Col-Vert est une association œuvrant pour la protection, la promotion, la prévention et la réhabilitation de l’Environnement. Le Président de l’association Lionel Edouard, a fait savoir que : « La lutte à travers le monde pour la préservation de l’environnement s’inscrit dans une logique de campagne d’information et d’éducation publique ». « En outre, l’urbanisation est un élément important dans la protection de l’environnement, car l’aménagement du territoire est l’un des paramètres fondamentaux à prendre en compte pour éviter la dégradation de l’espace », poursuit-il. C’est pourquoi, ajoute M. Edouard, Col-Vert est préoccupé par les inondations à Martissant. « Elles sont une source de préoccupation pour tous les citoyens conscients de la fragilité environnementale d’Haïti et en particulier ceux qui œuvrent pour la protection et la réhabilitation de l’environnement. C’est l’illustration parfaite de la fragilité du pays qui est vulnérable aux multiples aléas météorologiques et quel que soit le lieu considéré », précise le Président de Col-Vert.

En tant qu’Association protecteur de l’environnement, Col-Vert propose des solutions. « Les solutions ponctuelles ont montré leurs limites. Il faut donc aller plus loin que les interventions d’urgence en élaborant un projet de société qui prend en compte l’environnement comme paramètre fondamental de l’équilibre et de fonctionnement de la société », ajoute Lionel Edouard qui est aussi un journaliste de carrière.

Urbayiti travaille aussi dans la structuration légale du secteur urbain.
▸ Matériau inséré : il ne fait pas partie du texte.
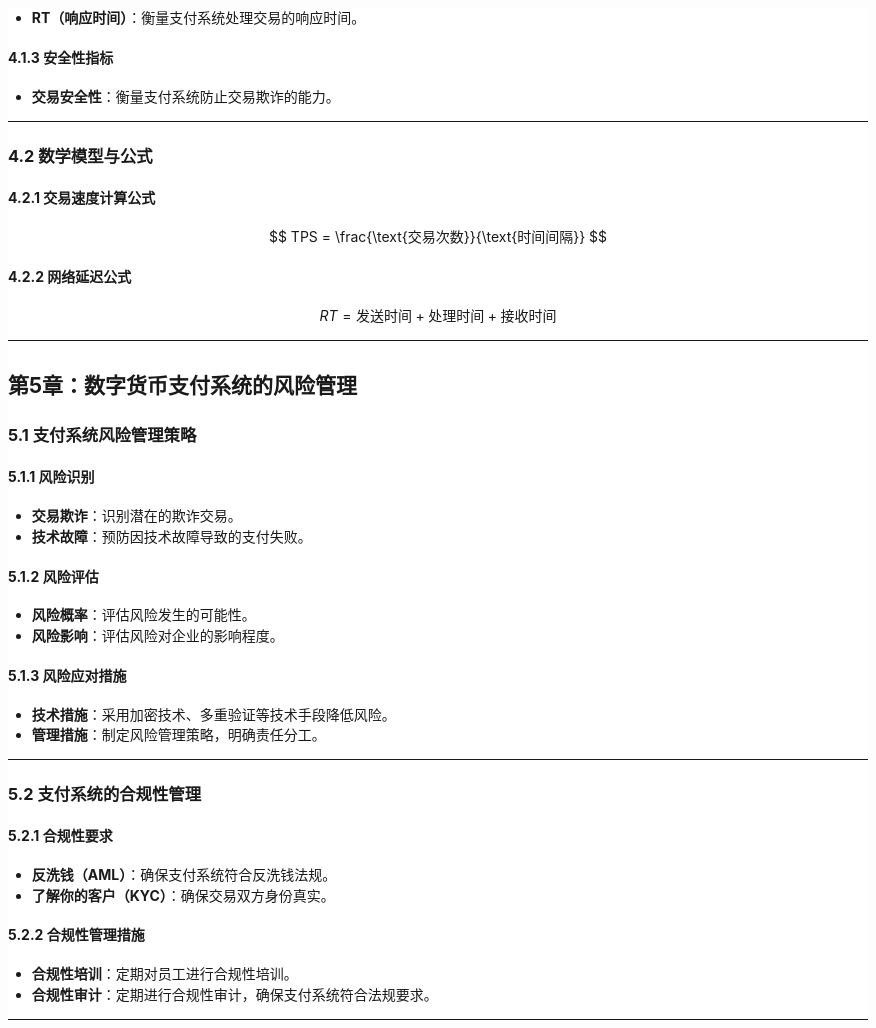 - **RT（响应时间）**：衡量支付系统处理交易的响应时间。

#### 4.1.3 安全性指标

- **交易安全性**：衡量支付系统防止交易欺诈的能力。

---

### 4.2 数学模型与公式

#### 4.2.1 交易速度计算公式

$$ TPS = \frac{\text{交易次数}}{\text{时间间隔}} $$

#### 4.2.2 网络延迟公式

$$ RT = \text{发送时间} + \text{处理时间} + \text{接收时间} $$

---

## 第5章：数字货币支付系统的风险管理

### 5.1 支付系统风险管理策略

#### 5.1.1 风险识别

- **交易欺诈**：识别潜在的欺诈交易。
- **技术故障**：预防因技术故障导致的支付失败。

#### 5.1.2 风险评估

- **风险概率**：评估风险发生的可能性。
- **风险影响**：评估风险对企业的影响程度。

#### 5.1.3 风险应对措施

- **技术措施**：采用加密技术、多重验证等技术手段降低风险。
- **管理措施**：制定风险管理策略，明确责任分工。

---

### 5.2 支付系统的合规性管理

#### 5.2.1 合规性要求

- **反洗钱（AML）**：确保支付系统符合反洗钱法规。
- **了解你的客户（KYC）**：确保交易双方身份真实。

#### 5.2.2 合规性管理措施

- **合规性培训**：定期对员工进行合规性培训。
- **合规性审计**：定期进行合规性审计，确保支付系统符合法规要求。

---
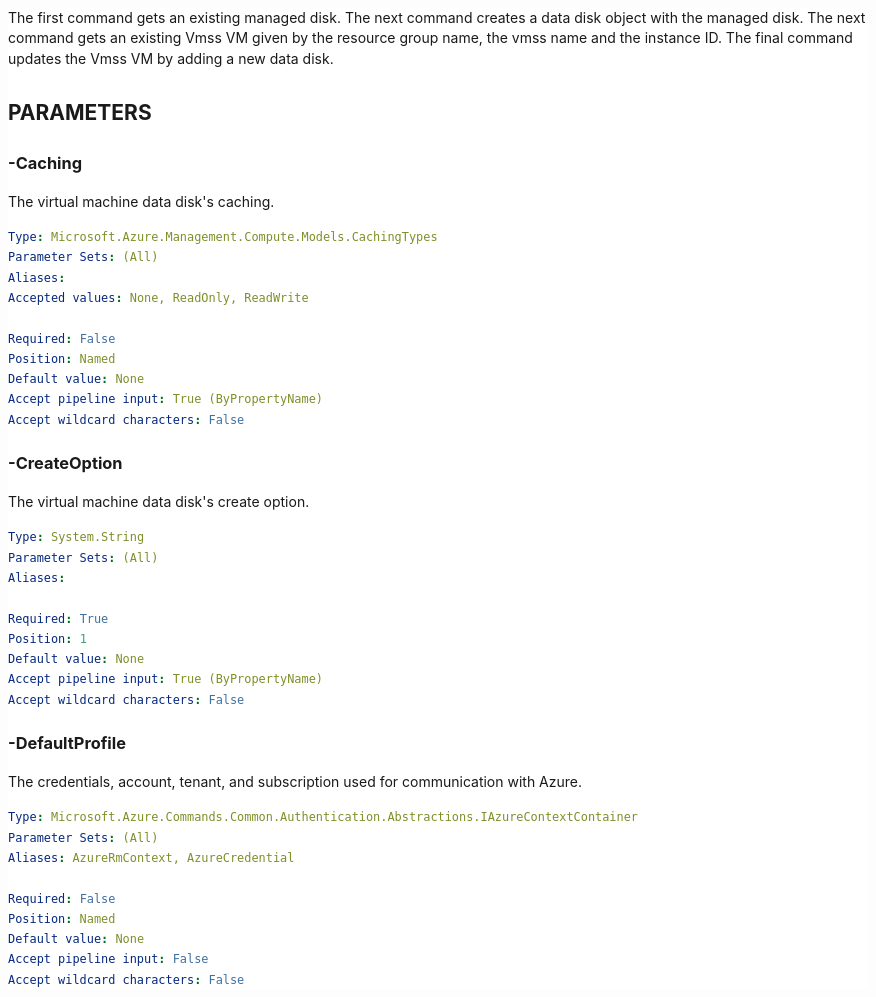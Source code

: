 The first command gets an existing managed disk.
The next command creates a data disk object with the managed disk.
The next command gets an existing Vmss VM given by the resource group name, the vmss name and the instance ID.
The final command updates the Vmss VM by adding a new data disk.

## PARAMETERS

### -Caching
The virtual machine data disk's caching.

```yaml
Type: Microsoft.Azure.Management.Compute.Models.CachingTypes
Parameter Sets: (All)
Aliases:
Accepted values: None, ReadOnly, ReadWrite

Required: False
Position: Named
Default value: None
Accept pipeline input: True (ByPropertyName)
Accept wildcard characters: False
```

### -CreateOption
The virtual machine data disk's create option.

```yaml
Type: System.String
Parameter Sets: (All)
Aliases:

Required: True
Position: 1
Default value: None
Accept pipeline input: True (ByPropertyName)
Accept wildcard characters: False
```

### -DefaultProfile
The credentials, account, tenant, and subscription used for communication with Azure.

```yaml
Type: Microsoft.Azure.Commands.Common.Authentication.Abstractions.IAzureContextContainer
Parameter Sets: (All)
Aliases: AzureRmContext, AzureCredential

Required: False
Position: Named
Default value: None
Accept pipeline input: False
Accept wildcard characters: False
```
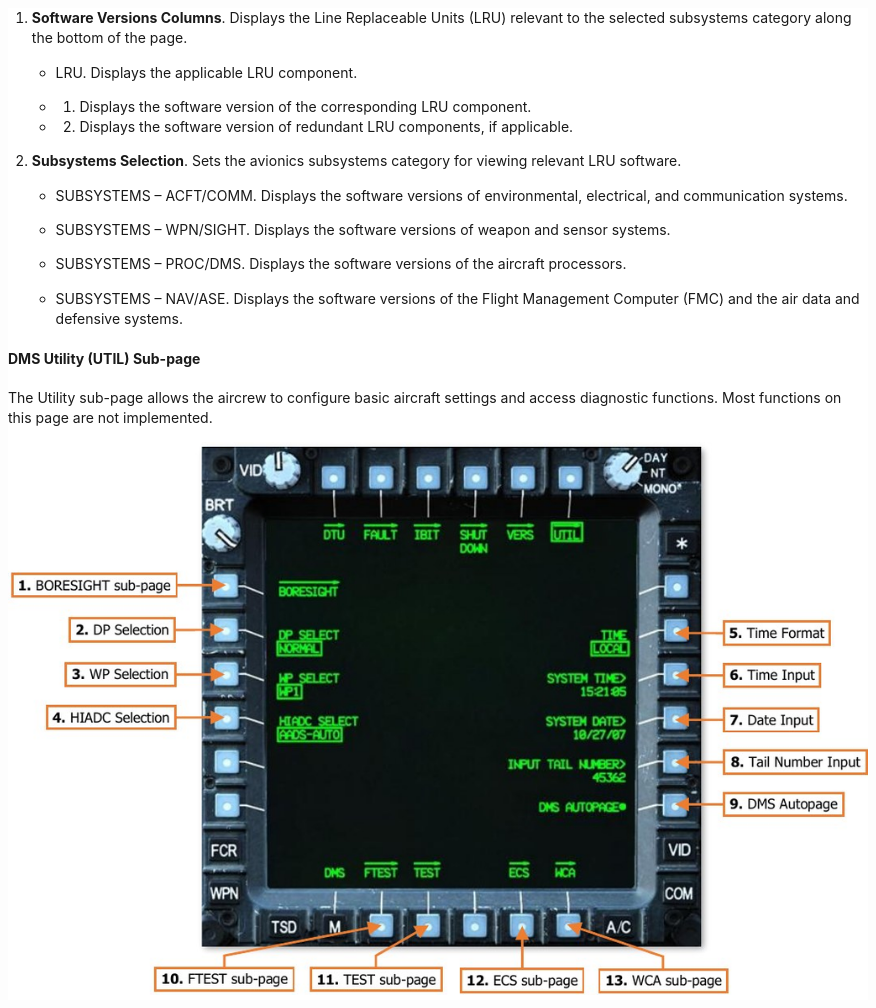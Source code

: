 1. **Software Versions Columns**. Displays the Line Replaceable Units (LRU) relevant to the selected
     subsystems category along the bottom of the page.

    - LRU. Displays the applicable LRU component.

    - 1. Displays the software version of the corresponding LRU component.

    - 2. Displays the software version of redundant LRU components, if applicable.

1. **Subsystems Selection**. Sets the avionics subsystems category for viewing relevant LRU software.

    - SUBSYSTEMS – ACFT/COMM. Displays the software versions of environmental, electrical, and
          communication systems.

    - SUBSYSTEMS – WPN/SIGHT. Displays the software versions of weapon and sensor systems.

    - SUBSYSTEMS – PROC/DMS. Displays the software versions of the aircraft processors.

    - SUBSYSTEMS – NAV/ASE. Displays the software versions of the Flight Management Computer (FMC)
          and the air data and defensive systems.

#### DMS Utility (UTIL) Sub-page

The Utility sub-page allows the aircrew to configure basic aircraft settings and access diagnostic functions. Most
functions on this page are not implemented.

![](img/img-171-1-screen.jpg)
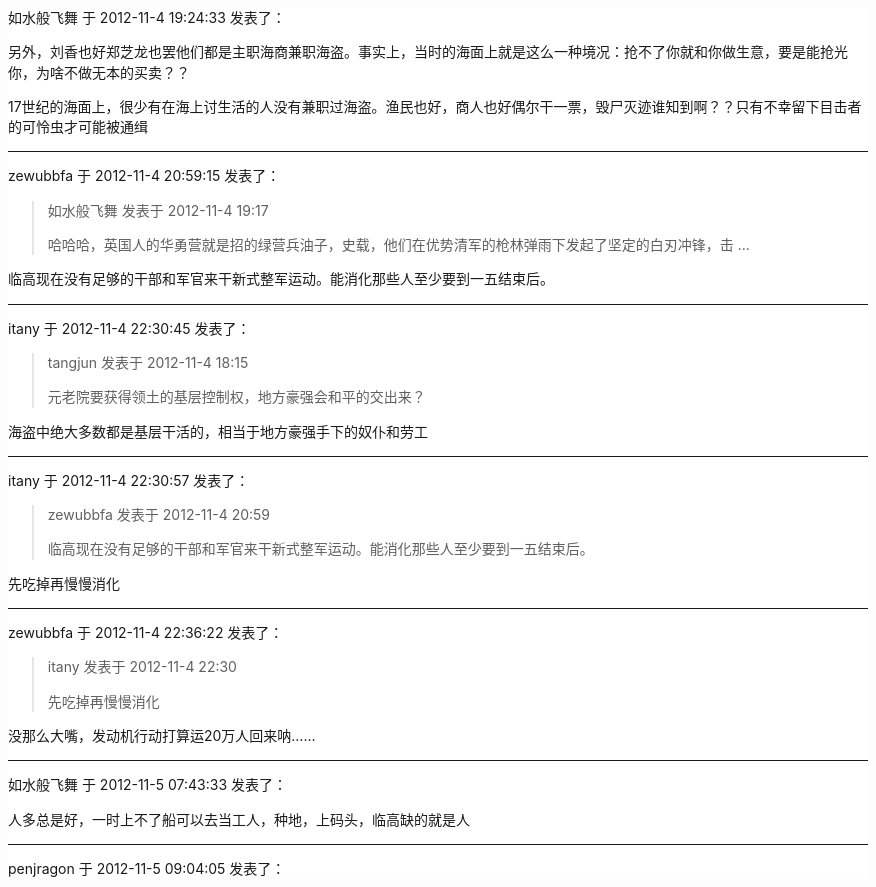 如水般飞舞 于 2012-11-4 19:24:33 发表了：

另外，刘香也好郑芝龙也罢他们都是主职海商兼职海盗。事实上，当时的海面上就是这么一种境况：抢不了你就和你做生意，要是能抢光你，为啥不做无本的买卖？？

17世纪的海面上，很少有在海上讨生活的人没有兼职过海盗。渔民也好，商人也好偶尔干一票，毁尸灭迹谁知到啊？？只有不幸留下目击者的可怜虫才可能被通缉

---------

zewubbfa 于 2012-11-4 20:59:15 发表了：

> 如水般飞舞 发表于 2012-11-4 19:17
> 
> 哈哈哈，英国人的华勇营就是招的绿营兵油子，史载，他们在优势清军的枪林弹雨下发起了坚定的白刃冲锋，击 ...



临高现在没有足够的干部和军官来干新式整军运动。能消化那些人至少要到一五结束后。

---------

itany 于 2012-11-4 22:30:45 发表了：

> tangjun 发表于 2012-11-4 18:15
> 
> 元老院要获得领土的基层控制权，地方豪强会和平的交出来？



海盗中绝大多数都是基层干活的，相当于地方豪强手下的奴仆和劳工

---------

itany 于 2012-11-4 22:30:57 发表了：

> zewubbfa 发表于 2012-11-4 20:59
> 
> 临高现在没有足够的干部和军官来干新式整军运动。能消化那些人至少要到一五结束后。



先吃掉再慢慢消化

---------

zewubbfa 于 2012-11-4 22:36:22 发表了：

> itany 发表于 2012-11-4 22:30
> 
> 先吃掉再慢慢消化



没那么大嘴，发动机行动打算运20万人回来呐……

---------

如水般飞舞 于 2012-11-5 07:43:33 发表了：

人多总是好，一时上不了船可以去当工人，种地，上码头，临高缺的就是人

---------

penjragon 于 2012-11-5 09:04:05 发表了：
Réfléchissant sur la résilience des populations urbaines à travers l’amélioration de la gestion et de la qualité de vie des villes, l’Etat Haïtien en collaboration avec l’Union Européenne a mis sur pied le programme Urbayiti.

« Ce programme s’étend sur une durée de 60 mois du 7 décembre 2017 jusqu’au 6 décembre 2022 dans les villes de Port-au-Prince, les Cayes et Jérémie. 23 millions d’euros du financement de ce projet colosal sont dédiés à la réalisation de travaux d’aménagement urbain, et aussi au profit de la gestion des eaux pluviales et de la création d’espaces publics » explique, Jean Léon Beaubœuf, qui présentait la mission de UrbAyiti.

Pour un pays placé de manière permanente sur la trajectoire habituelle des cyclones, mieux construire, donc élaborer et appliquer un plan d’urbanisation digne de ce nom pour les villes, aidera Haïti à se démarquer des lourds bilans humains et matériels causés par les catastrophes naturelles. Mais cet objectif ambitieux, peine à prendre corps, alors qu’elle fait partie intégrante des Objectifs de Développement Durables (ODD) pour lesquels Haïti a pris des engagements devant des États du monde entier. Urbayiti, est-il un début de réponse structurante ?

Rédacteurs : Phara-Djine Colin et Justin Gilles.

*Dans le cadre de ce travail, des noms d’emprunts ont été donnés par mesure de sécurité à des personnes interviewées qui voulaient garder l’anonymat.